I recovered from the jet-lag, both yesterday and today my internal alarm rang at 7am. Yesterday morning there was time for lot’s of nembutsu before the alter (I’m sleeping in our shrine room here, up on the roof, above our flat) this morning, I fell back to sleep and was woken up my alarm clock, several presses of the snooze function later, I managed a bleary eyed prostration before coming down to the flat.
Two days ago I bought an Indian sim-card for my phone, but the law is that foreign national have to register their passport details when they buy a sim-card, and leave a passport sized photo. I thought I’d bought a couple of spares with me, but couldn’t find them, so yesterday Suvidya took me to a little photoshop near his house, in Shanti Nagar, to have some more taken.
Shanti is in UP, the state on Delhi’s northern border. It’s the biggest state in India, stretching right up to the top of the country, and there’s a lot less money around than in the capital. It’s noticeable as soon as you cross the border, the potholes in the road increase tenfold and the standard of the buildings around drops. Cows and bulls roam the streets, mingling with the children (once the schools have closed) and old people sitting watching the world go by. Spaces of empty land, without buildings become dumping ground for waste, which the rag pickers will work over, finding anything of value.
Off the main road, the tarmac disappears completely, deep open sewers run alongside the road (I rescued a puppy from one of these yesterday), the shops above them, one room in the front of somebody’s house, have a step or ramp across the narrow stream of black water, leading up to them.
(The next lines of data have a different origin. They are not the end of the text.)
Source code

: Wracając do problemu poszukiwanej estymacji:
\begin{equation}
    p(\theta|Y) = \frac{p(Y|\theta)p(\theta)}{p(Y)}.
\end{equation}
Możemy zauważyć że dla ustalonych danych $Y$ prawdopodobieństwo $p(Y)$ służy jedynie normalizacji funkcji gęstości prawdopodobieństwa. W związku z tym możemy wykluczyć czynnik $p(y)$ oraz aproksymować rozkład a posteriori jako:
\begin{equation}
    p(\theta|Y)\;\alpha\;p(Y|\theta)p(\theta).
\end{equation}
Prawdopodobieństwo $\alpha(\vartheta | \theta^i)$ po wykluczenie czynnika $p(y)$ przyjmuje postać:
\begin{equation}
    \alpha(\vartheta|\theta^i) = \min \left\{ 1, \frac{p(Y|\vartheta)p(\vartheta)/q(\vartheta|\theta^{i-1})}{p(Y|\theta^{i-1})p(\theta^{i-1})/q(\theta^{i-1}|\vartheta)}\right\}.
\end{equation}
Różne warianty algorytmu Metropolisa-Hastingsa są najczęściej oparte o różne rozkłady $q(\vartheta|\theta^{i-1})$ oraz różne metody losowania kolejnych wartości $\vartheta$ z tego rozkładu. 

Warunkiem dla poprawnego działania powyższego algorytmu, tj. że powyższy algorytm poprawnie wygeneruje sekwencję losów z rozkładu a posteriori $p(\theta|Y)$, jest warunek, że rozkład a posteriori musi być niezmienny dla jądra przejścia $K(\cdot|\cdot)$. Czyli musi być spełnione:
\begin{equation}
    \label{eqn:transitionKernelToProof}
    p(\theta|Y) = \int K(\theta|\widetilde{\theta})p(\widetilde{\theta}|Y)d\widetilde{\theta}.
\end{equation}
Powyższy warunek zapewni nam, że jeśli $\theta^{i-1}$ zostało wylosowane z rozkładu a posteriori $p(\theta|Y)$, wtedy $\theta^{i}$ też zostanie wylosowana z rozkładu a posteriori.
It was to one of these one room shops that we went to find a photographer. Up the steps, and behind the counter, a photo studio: A wall with different coloured curtains for the background, and a stool. I had my photo taken, and handed over the money. Only problem? No printer in the studio, so we’d have to wait another day to get the photos that were already a day late.
Suvidaya promised to bring them to the flat this morning at 9am. At 10am Prakash was here waiting to take the form and the photos back to the phone shop, but no Suvidya. We called and found he was outside the shop in Shanti – waiting for the photos. With no way of knowing how long the photos were going to take to arrive, phone shop calling to find out where we were – we decided to try somewhere else.
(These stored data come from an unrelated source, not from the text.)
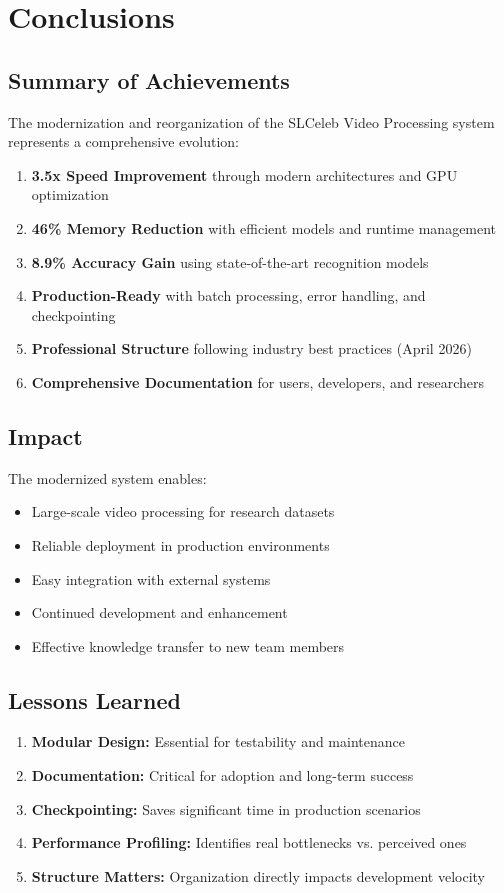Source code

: \documentclass[12pt,a4paper]{article}
\begin{document}
\section{Conclusions}

\subsection{Summary of Achievements}
The modernization and reorganization of the SLCeleb Video Processing system represents a comprehensive evolution:

\begin{enumerate}
\item \textbf{3.5x Speed Improvement} through modern architectures and GPU optimization
\item \textbf{46\% Memory Reduction} with efficient models and runtime management
\item \textbf{8.9\% Accuracy Gain} using state-of-the-art recognition models
\item \textbf{Production-Ready} with batch processing, error handling, and checkpointing
\item \textbf{Professional Structure} following industry best practices (April 2026)
\item \textbf{Comprehensive Documentation} for users, developers, and researchers
\end{enumerate}

\subsection{Impact}
The modernized system enables:
\begin{itemize}
\item Large-scale video processing for research datasets
\item Reliable deployment in production environments
\item Easy integration with external systems
\item Continued development and enhancement
\item Effective knowledge transfer to new team members
\end{itemize}

\subsection{Lessons Learned}
\begin{enumerate}
\item \textbf{Modular Design:} Essential for testability and maintenance
\item \textbf{Documentation:} Critical for adoption and long-term success
\item \textbf{Checkpointing:} Saves significant time in production scenarios
\item \textbf{Performance Profiling:} Identifies real bottlenecks vs. perceived ones
\item \textbf{Structure Matters:} Organization directly impacts development velocity
\end{enumerate}
\end{document}
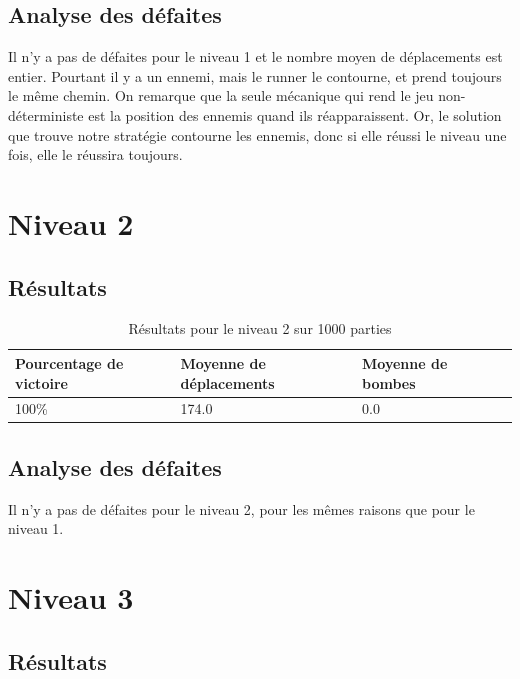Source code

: \subsection{Analyse des défaites}

Il n'y a pas de défaites pour le niveau 1 et le nombre moyen de déplacements est entier.
Pourtant il y a un ennemi, mais le runner le contourne, et prend toujours le même chemin.
\newline
On remarque que la seule mécanique qui rend le jeu non-déterministe est la position des ennemis quand ils réapparaissent.
Or, le solution que trouve notre stratégie contourne les ennemis, donc si elle réussi le niveau une fois, elle le réussira toujours.

\section{Niveau 2}

\subsection{Résultats}

\begin{table}[!htpb]
    \begin{tabularx}{\textwidth}{lXXX}
        \toprule
        Pourcentage de victoire & Moyenne de déplacements & Moyenne de bombes \\
        \midrule
        100\% & 174.0 & 0.0 \\
        \bottomrule
    \end{tabularx}
    \caption{Résultats pour le niveau 2 sur 1000 parties}
    \label{tab:res-niveau-2}
\end{table}

\subsection{Analyse des défaites}

Il n'y a pas de défaites pour le niveau 2, pour les mêmes raisons que pour le niveau 1.

\section{Niveau 3}

\subsection{Résultats}

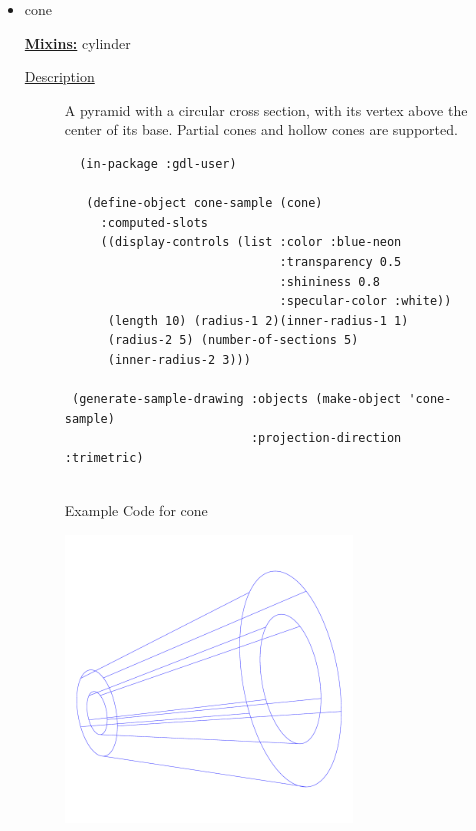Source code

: \documentclass [11pt]{book}
\begin{document}
\begin{itemize}
\item {}cone


\textbf{
\underline{Mixins:}} cylinder





\begin{description}

\item [
\underline{Description}]


A pyramid with a circular cross section, with its vertex above 
the center of its base. Partial cones and hollow cones are supported.



\end{description}




\begin{figure}
\begin{lrbox}{\boxedverb}
\begin{minipage}{\linewidth}
{\small

\begin{verbatim}
  (in-package :gdl-user)

   (define-object cone-sample (cone)
     :computed-slots
     ((display-controls (list :color :blue-neon 
                              :transparency 0.5 
                              :shininess 0.8 
                              :specular-color :white))
      (length 10) (radius-1 2)(inner-radius-1 1)
      (radius-2 5) (number-of-sections 5)
      (inner-radius-2 3)))
  
 (generate-sample-drawing :objects (make-object 'cone-sample) 
                          :projection-direction :trimetric) 
  
\end{verbatim}}
\end{minipage}
\end{lrbox}
\fbox{\usebox{\boxedverb}}

\caption{Example Code for cone}

\label{fig:example-code-cone}

\end{figure}

\begin{figure}
\begin{center}
\includegraphics[width=3in,height=3in]{../images/example-cone.pdf}
\end{center}


\end{figure}
\end{itemize}
\end{document}
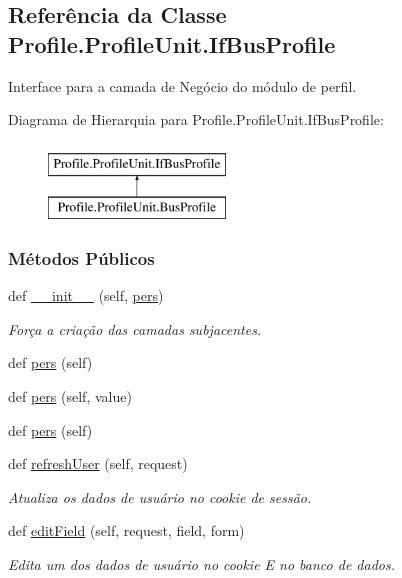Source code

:\hypertarget{classProfile_1_1ProfileUnit_1_1IfBusProfile}{}\subsection{Referência da Classe Profile.\+Profile\+Unit.\+If\+Bus\+Profile}
\label{classProfile_1_1ProfileUnit_1_1IfBusProfile}


Interface para a camada de Negócio do módulo de perfil.  


Diagrama de Hierarquia para Profile.\+Profile\+Unit.\+If\+Bus\+Profile\+:\begin{figure}[H]
\begin{center}
\leavevmode
\includegraphics[height=2.000000cm]{dc/d47/classProfile_1_1ProfileUnit_1_1IfBusProfile}
\end{center}
\end{figure}
\subsubsection*{Métodos Públicos}
\begin{DoxyCompactItemize}
\item 
def \hyperlink{classProfile_1_1ProfileUnit_1_1IfBusProfile_ac6c25c4db077336b1730a9e115048d78}{\+\_\+\+\_\+init\+\_\+\+\_\+} (self, \hyperlink{classProfile_1_1ProfileUnit_1_1IfBusProfile_abe265adaf3fd39d6534f9ad4c9ba8abb}{pers})
\begin{DoxyCompactList}\small\item\em Força a criação das camadas subjacentes. \end{DoxyCompactList}\item 
def \hyperlink{classProfile_1_1ProfileUnit_1_1IfBusProfile_acf7fb65f3c12a9a210189c09d3ef1b00}{pers} (self)
\item 
def \hyperlink{classProfile_1_1ProfileUnit_1_1IfBusProfile_aef302dd16353111e49984fd59fb52b5f}{pers} (self, value)
\item 
def \hyperlink{classProfile_1_1ProfileUnit_1_1IfBusProfile_acf7fb65f3c12a9a210189c09d3ef1b00}{pers} (self)
\item 
def \hyperlink{classProfile_1_1ProfileUnit_1_1IfBusProfile_a29418660237655a745c52eff725c7176}{refresh\+User} (self, request)
\begin{DoxyCompactList}\small\item\em Atualiza os dados de usuário no cookie de sessão. \end{DoxyCompactList}\item 
def \hyperlink{classProfile_1_1ProfileUnit_1_1IfBusProfile_a354782f4be9cd609f3c8754fad16f1ba}{edit\+Field} (self, request, field, form)
\begin{DoxyCompactList}\small\item\em Edita um dos dados de usuário no cookie E no banco de dados. \end{DoxyCompactList}\end{DoxyCompactItemize}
Prakash and I jumped on his bright red bike, and we headed up Loni road, just over the crossroads (four lanes of traffic, a stop light with a countdown and everyone jostling to be first when the lights go green) we pulled upside another photo booth. India is a land of contrasts, from the vast wealth divide between the upper classes, and the street people, to the mix of spirituality and materialism, and the contrast between the litter strewn streets, covered in dust from the millions of exhausts, and the road works – to the expensive camera and PC inside the shop. The newest technology in the most unexpected places, like the TV’s I have glimpsed inside the tents of people living on the roadside.
Getting the photos printed here was no problem, so I’ve now got a working mobile phone. The only must have accessory for people of all castes in India.
This afternoon, another bumpy dust rickshaw ride down Loni road, just across the Delhi/UP border into Ambedkar colony. This is one of the new outreaches this year. Today was a special day, the performance of English here, and then an hour of Buddhism, but today it was two hours of Buddhism. The first a chaotic drama, with about 50 children all pressing up against our chosen performers. The second a Pureland service, just for adults and the children of the family hosting us.
It was wonderful to hear the sound of nembutsu from all these different voices, from the 10 month old baby (more of a gurgle than a nembutsu) to the oldest adult, our rikshaw driver, joining in for the first time today. I shall have to tell you more about him sometime. I confess to being nervous before leading the service, I wasn’t sure how much people would understand, even with Pratap, our wonderful translator, and knew that they’d been doing things in a different order to what I’m used to. I think the main issue for me is learning at what level to pitch what I’m saying, I can feel resistance to ‘dumbing down’ the dharma, I expect because I know how much it means to me, the depth of the teachings I have received. But our practice is very different to what people here are used to – it’s the first time many of them have done formal practice, or received Buddhist teachings of any kind at all. Usually the chanting and meditating is left to the monks, and there are simply not enough qualified and willing teachers around to explain the dharma, so it will really be a case of keeping it very basic.
We’ve two services tomorrow here in the shrine room, so I’ll shall try to keep that in mind, channel my enthusiasm for the depth and complexity of the teachings into a simple heart practice.